**INSTRUCTIONS FOR THE TASK**
Each line from the one containing "Exception和Error都是Thr" through the last line of the data below is to be written out verbatim, and nothing more.

**MATERIAL FOR THIS TASK**
++++++

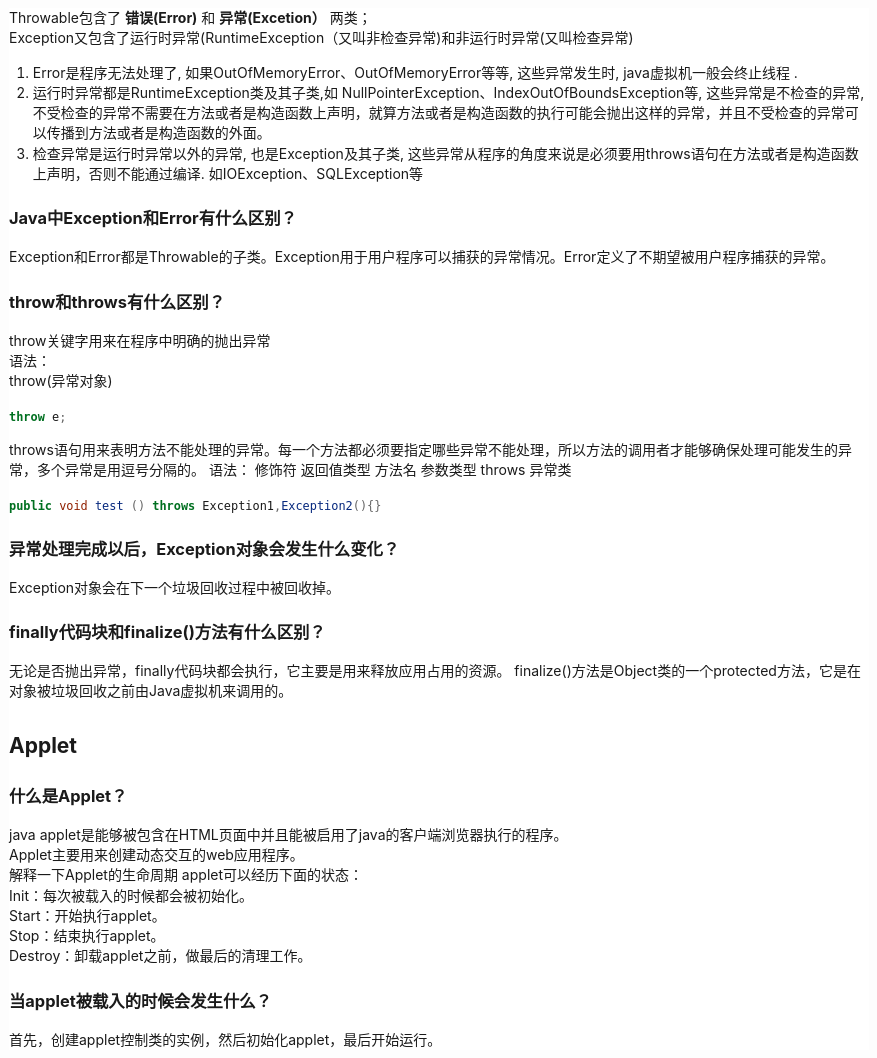 Throwable包含了 **错误(Error)** 和 **异常(Excetion）** 两类；  
Exception又包含了运行时异常(RuntimeException（又叫非检查异常)和非运行时异常(又叫检查异常)
1. Error是程序无法处理了, 如果OutOfMemoryError、OutOfMemoryError等等, 这些异常发生时, java虚拟机一般会终止线程 .  
2.  运行时异常都是RuntimeException类及其子类,如 NullPointerException、IndexOutOfBoundsException等, 这些异常是不检查的异常, 不受检查的异常不需要在方法或者是构造函数上声明，就算方法或者是构造函数的执行可能会抛出这样的异常，并且不受检查的异常可以传播到方法或者是构造函数的外面。
3.  检查异常是运行时异常以外的异常, 也是Exception及其子类, 这些异常从程序的角度来说是必须要用throws语句在方法或者是构造函数上声明，否则不能通过编译. 如IOException、SQLException等

### Java中Exception和Error有什么区别？

Exception和Error都是Throwable的子类。Exception用于用户程序可以捕获的异常情况。Error定义了不期望被用户程序捕获的异常。

### throw和throws有什么区别？

throw关键字用来在程序中明确的抛出异常  
语法：  
throw(异常对象)
```java
throw e;
```
throws语句用来表明方法不能处理的异常。每一个方法都必须要指定哪些异常不能处理，所以方法的调用者才能够确保处理可能发生的异常，多个异常是用逗号分隔的。
语法：
修饰符 返回值类型 方法名 参数类型 throws 异常类  
```java
public void test () throws Exception1,Exception2(){}
```

### 异常处理完成以后，Exception对象会发生什么变化？

Exception对象会在下一个垃圾回收过程中被回收掉。

### finally代码块和finalize()方法有什么区别？

无论是否抛出异常，finally代码块都会执行，它主要是用来释放应用占用的资源。
finalize()方法是Object类的一个protected方法，它是在对象被垃圾回收之前由Java虚拟机来调用的。

## Applet
### 什么是Applet？

java applet是能够被包含在HTML页面中并且能被启用了java的客户端浏览器执行的程序。  
Applet主要用来创建动态交互的web应用程序。  
解释一下Applet的生命周期
applet可以经历下面的状态：  
Init：每次被载入的时候都会被初始化。  
Start：开始执行applet。  
Stop：结束执行applet。  
Destroy：卸载applet之前，做最后的清理工作。  

### 当applet被载入的时候会发生什么？

首先，创建applet控制类的实例，然后初始化applet，最后开始运行。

++++++

**RESULT OF THE TASK**
Exception和Error都是Throwable的子类。Exception用于用户程序可以捕获的异常情况。Error定义了不期望被用户程序捕获的异常。

### throw和throws有什么区别？

throw关键字用来在程序中明确的抛出异常  
语法：  
throw(异常对象)
```java
throw e;
```
throws语句用来表明方法不能处理的异常。每一个方法都必须要指定哪些异常不能处理，所以方法的调用者才能够确保处理可能发生的异常，多个异常是用逗号分隔的。
语法：
修饰符 返回值类型 方法名 参数类型 throws 异常类  
```java
public void test () throws Exception1,Exception2(){}
```

### 异常处理完成以后，Exception对象会发生什么变化？

Exception对象会在下一个垃圾回收过程中被回收掉。

### finally代码块和finalize()方法有什么区别？

无论是否抛出异常，finally代码块都会执行，它主要是用来释放应用占用的资源。
finalize()方法是Object类的一个protected方法，它是在对象被垃圾回收之前由Java虚拟机来调用的。

## Applet
### 什么是Applet？

java applet是能够被包含在HTML页面中并且能被启用了java的客户端浏览器执行的程序。  
Applet主要用来创建动态交互的web应用程序。  
解释一下Applet的生命周期
applet可以经历下面的状态：  
Init：每次被载入的时候都会被初始化。  
Start：开始执行applet。  
Stop：结束执行applet。  
Destroy：卸载applet之前，做最后的清理工作。  

### 当applet被载入的时候会发生什么？

首先，创建applet控制类的实例，然后初始化applet，最后开始运行。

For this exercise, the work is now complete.